Assignment -
Would you reproduce exactly the lines below from the one holding "Finds duplicate strings" through the one holding "## Installation", inclusive, and no others?

Input data -

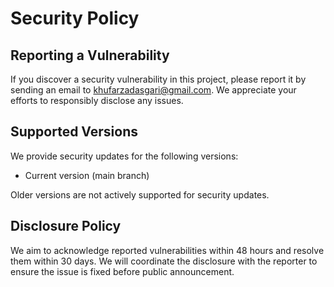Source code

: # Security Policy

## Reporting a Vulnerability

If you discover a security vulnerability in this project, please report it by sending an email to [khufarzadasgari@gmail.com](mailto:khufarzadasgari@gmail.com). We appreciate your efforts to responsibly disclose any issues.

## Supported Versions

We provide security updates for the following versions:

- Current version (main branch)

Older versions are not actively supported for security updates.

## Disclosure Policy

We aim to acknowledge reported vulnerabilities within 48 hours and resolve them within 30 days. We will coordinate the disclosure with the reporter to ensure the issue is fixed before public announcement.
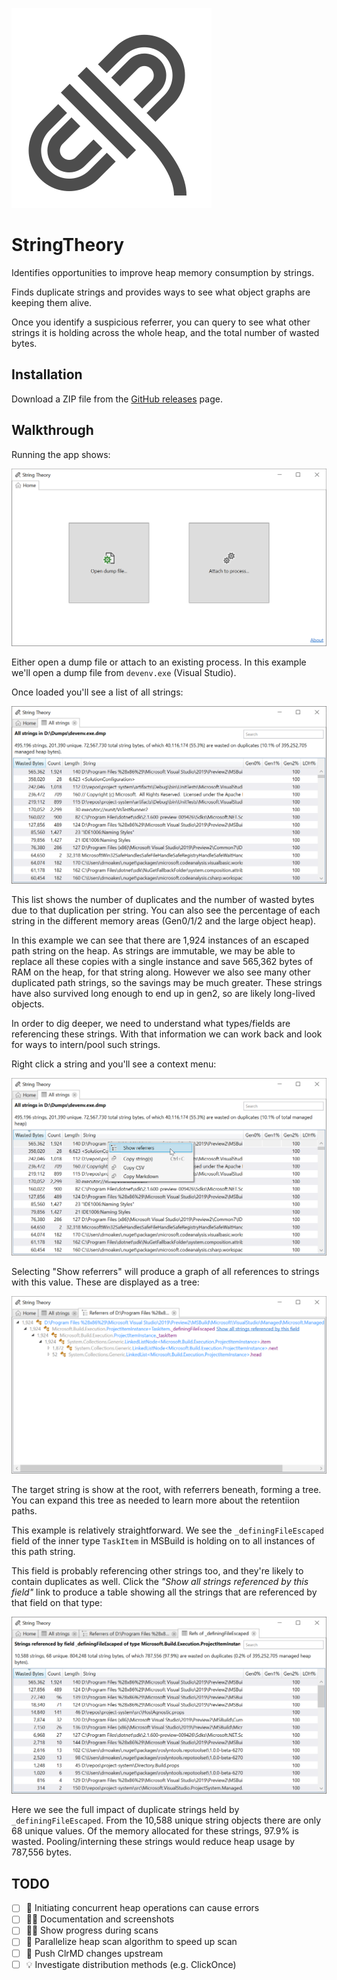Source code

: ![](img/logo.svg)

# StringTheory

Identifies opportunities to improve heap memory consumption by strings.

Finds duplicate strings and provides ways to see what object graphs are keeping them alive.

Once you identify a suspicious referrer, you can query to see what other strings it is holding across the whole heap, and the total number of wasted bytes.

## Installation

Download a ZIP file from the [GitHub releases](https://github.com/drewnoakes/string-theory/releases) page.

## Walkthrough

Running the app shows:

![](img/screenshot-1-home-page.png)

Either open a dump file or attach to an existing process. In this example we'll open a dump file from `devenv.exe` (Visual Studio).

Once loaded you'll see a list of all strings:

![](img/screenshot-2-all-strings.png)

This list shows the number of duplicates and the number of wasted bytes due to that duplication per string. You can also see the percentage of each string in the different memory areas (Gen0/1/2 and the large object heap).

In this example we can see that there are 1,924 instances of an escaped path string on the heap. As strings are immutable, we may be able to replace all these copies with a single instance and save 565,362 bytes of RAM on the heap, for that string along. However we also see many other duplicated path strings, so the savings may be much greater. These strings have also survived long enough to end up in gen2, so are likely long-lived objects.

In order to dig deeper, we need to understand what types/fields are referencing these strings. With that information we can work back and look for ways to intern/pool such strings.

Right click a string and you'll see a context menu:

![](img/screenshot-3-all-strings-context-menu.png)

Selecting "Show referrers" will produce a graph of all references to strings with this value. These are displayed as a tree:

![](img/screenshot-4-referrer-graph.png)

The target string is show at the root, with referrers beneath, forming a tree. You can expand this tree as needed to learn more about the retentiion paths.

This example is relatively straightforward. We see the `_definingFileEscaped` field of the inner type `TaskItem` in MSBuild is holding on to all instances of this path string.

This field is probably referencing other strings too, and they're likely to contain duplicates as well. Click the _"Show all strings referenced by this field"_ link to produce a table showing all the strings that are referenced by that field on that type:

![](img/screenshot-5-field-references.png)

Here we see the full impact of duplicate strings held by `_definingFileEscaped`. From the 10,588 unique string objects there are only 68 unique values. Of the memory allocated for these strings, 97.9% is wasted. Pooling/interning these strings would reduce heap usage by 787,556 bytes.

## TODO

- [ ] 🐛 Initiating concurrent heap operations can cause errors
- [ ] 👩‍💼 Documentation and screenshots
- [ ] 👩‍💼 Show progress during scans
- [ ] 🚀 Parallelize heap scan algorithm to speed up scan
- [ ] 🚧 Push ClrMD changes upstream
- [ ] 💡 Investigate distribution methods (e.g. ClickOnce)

Answer section -
Finds duplicate strings and provides ways to see what object graphs are keeping them alive.

Once you identify a suspicious referrer, you can query to see what other strings it is holding across the whole heap, and the total number of wasted bytes.

## Installation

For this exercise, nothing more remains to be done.